Als 2016 die ersten Terminservicestellen an den Start gingen, zweifelten viele am Erfolg des Projekts. Sieben Jahre später zeigt sich: Die Nachfrage ist immens, der Aufwand riesig. Die wirklichen Probleme im System lösen die TSS aber nicht.
In den Hausarztpraxen sind nach dem Ende der Pandemie weiter die Wartezimmer voll. Immer weniger Hausärztinnen und -ärzte versorgen immer mehr Versicherte. Und auch der EBM mit seinen Vorgaben zwingt Ärztinnen und Ärzte darüber hinaus zu noch mehr vermeidbaren Kontakten in ihren Praxen.

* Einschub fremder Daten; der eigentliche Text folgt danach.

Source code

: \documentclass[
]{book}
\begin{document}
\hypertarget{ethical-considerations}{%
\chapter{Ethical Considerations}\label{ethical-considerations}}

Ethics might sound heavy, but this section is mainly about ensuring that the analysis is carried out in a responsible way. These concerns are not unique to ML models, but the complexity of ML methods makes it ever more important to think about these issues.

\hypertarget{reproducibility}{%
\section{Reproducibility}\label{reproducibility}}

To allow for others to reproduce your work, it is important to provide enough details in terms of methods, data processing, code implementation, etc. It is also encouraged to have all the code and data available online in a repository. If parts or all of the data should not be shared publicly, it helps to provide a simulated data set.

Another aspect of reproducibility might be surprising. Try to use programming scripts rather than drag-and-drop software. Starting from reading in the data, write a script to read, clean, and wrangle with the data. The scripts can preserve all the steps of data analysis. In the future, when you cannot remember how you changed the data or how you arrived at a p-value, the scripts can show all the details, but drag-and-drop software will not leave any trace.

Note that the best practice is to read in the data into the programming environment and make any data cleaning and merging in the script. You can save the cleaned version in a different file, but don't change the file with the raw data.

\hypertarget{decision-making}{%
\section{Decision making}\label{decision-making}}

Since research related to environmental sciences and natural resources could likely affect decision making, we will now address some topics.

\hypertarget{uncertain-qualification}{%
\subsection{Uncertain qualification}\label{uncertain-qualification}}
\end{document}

Mehrere Studien haben dabei auch gezeigt, dass Deutschland bei der Menge der Arzt-Patienten-Kontakte im europäischen Vergleich eine Spitzenposition einnimmt. Eigentlich müssten deshalb, um die zur Verfügung stehende Zeit der Ärztinnen und Ärzte effektiv zu nutzen, Termine viel zielgenauer vergeben werden. Steuerung ist das Gebot der Stunde.
Die Idee der Politik ist jedoch, das Problem der knappen Ressourcen mit den Terminservicestellen (TSS) zu lösen. In der Realität zeigt sich aber: Dieser sehr aufwendige Weg kratzt bestenfalls an der Oberfläche der Probleme.
Denn laut TSS-Evaluationsbericht der Kassenärztlichen Bundesvereinigung (KBV) werden zwar mehr und mehr Termine über die TSS abgewickelt – diese stiegen von 562.000 in 2020 um etwa ein Drittel auf 750.000 im Folgejahr [1]. Das eigentliche Problem bleibt aber unangetastet.
Instrument zur Terminvergabe ohne steuernde Wirkung
Wie hoch der Aufwand der TSS ist, zeigen beispielsweise folgende Zahlen: Zur Terminvermittlung gehört zunächst die Prüfung, ob eine Terminanfrage überhaupt berechtigt ist. 2020 gingen bei den TSS rund 670.000 Terminanfragen ein. Nach der Prüfung blieben noch 562.000 “berechtigte” Termine übrig.
Davon wiederum erfüllten die TSS-Teams 446.000 Terminwünsche. Dass mit dem aufwendigen Prozedere Patientinnen und Patienten schneller in eine Fachpraxis kommen als auf üblichem Weg, ist dabei nicht nachvollziehbar.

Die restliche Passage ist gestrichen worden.